## PROVIDED RECORDS
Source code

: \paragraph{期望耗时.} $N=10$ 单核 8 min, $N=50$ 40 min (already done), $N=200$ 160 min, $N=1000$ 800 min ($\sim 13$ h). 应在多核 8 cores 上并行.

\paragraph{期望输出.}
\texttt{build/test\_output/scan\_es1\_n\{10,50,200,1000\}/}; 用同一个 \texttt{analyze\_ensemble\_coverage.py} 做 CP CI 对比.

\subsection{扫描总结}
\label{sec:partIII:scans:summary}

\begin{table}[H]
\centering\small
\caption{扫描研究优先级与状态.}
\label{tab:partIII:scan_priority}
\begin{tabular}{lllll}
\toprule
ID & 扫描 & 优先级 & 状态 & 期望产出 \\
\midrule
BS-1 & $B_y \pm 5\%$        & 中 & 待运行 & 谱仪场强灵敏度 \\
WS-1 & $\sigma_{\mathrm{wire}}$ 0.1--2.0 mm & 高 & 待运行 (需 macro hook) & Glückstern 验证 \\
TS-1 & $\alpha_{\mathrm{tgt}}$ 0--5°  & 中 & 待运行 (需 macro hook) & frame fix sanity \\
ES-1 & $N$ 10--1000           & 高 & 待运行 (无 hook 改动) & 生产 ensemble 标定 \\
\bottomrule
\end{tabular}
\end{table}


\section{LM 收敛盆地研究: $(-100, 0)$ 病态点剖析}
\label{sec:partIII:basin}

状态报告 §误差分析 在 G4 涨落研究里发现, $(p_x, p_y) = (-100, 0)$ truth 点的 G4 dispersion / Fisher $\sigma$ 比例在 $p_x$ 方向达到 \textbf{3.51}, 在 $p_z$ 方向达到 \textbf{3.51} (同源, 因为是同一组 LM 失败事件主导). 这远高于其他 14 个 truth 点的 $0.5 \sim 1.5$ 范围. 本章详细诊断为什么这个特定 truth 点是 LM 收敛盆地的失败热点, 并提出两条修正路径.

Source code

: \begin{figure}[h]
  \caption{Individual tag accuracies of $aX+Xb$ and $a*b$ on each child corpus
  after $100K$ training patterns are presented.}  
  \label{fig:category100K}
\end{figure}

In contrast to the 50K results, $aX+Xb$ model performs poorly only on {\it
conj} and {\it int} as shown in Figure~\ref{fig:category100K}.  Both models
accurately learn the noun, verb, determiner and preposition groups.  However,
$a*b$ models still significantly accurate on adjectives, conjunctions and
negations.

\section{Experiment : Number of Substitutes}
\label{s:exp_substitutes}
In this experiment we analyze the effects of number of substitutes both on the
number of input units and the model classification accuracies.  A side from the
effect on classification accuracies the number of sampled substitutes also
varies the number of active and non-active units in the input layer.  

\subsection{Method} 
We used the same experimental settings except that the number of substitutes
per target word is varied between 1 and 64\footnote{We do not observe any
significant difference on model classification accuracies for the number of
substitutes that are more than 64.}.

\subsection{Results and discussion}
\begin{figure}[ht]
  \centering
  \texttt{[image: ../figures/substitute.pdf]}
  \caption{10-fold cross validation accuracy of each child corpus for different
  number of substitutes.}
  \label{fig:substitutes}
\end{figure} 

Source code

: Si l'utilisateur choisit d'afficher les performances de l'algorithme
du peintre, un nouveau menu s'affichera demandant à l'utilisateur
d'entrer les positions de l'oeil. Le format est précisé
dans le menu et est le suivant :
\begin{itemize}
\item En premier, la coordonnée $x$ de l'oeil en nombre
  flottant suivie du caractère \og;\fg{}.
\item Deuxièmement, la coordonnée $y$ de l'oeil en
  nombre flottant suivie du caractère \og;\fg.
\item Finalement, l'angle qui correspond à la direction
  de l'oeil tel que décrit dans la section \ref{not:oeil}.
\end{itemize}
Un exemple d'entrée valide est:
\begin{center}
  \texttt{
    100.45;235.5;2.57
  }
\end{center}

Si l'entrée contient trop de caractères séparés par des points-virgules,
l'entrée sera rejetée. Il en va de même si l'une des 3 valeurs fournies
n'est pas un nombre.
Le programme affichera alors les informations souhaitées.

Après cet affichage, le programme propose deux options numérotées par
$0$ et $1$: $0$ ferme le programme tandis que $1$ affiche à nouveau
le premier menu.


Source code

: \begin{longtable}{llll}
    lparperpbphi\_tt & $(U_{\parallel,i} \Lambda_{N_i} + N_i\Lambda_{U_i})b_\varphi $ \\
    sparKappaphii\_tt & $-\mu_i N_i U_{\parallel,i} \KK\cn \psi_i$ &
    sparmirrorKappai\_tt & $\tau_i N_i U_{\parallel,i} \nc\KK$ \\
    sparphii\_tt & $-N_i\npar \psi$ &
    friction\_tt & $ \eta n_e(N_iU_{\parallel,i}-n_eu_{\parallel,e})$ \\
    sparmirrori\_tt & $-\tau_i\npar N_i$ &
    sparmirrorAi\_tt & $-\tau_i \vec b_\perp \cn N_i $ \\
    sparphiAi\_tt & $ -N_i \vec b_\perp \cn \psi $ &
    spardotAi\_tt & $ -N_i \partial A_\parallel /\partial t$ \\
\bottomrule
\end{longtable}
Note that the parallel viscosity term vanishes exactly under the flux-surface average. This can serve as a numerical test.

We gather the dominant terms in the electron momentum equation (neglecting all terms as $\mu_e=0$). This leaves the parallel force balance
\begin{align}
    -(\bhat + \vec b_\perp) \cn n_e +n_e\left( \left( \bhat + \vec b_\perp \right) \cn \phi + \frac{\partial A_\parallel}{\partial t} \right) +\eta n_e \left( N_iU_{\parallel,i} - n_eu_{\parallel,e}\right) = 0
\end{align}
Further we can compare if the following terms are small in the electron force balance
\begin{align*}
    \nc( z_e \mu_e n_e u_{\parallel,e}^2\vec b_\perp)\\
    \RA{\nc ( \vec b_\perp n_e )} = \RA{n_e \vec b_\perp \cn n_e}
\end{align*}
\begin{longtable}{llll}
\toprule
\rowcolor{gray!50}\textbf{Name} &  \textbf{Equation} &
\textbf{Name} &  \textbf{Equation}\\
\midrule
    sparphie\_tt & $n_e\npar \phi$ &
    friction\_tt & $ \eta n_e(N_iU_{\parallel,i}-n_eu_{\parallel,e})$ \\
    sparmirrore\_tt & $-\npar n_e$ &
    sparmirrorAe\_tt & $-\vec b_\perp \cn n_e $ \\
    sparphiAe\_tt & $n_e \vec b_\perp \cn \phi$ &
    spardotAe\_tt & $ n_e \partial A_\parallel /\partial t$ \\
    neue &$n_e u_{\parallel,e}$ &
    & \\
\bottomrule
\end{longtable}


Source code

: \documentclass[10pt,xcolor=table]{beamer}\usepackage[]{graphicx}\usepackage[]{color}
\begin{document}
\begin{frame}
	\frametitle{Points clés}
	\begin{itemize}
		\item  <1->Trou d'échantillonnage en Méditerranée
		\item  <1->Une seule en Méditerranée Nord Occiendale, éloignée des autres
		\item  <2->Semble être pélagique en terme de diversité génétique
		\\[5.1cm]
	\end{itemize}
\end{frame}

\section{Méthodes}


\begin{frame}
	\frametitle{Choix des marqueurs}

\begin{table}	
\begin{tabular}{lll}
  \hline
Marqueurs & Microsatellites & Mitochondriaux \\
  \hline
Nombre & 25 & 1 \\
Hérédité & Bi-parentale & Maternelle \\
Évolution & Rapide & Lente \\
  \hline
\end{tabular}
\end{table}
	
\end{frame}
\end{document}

## TASK DIRECTIONS
When the word "each" appears in a line of the listing, pull that line out.

## COMPLETED TASK
  \caption{Individual tag accuracies of $aX+Xb$ and $a*b$ on each child corpus
  \caption{10-fold cross validation accuracy of each child corpus for different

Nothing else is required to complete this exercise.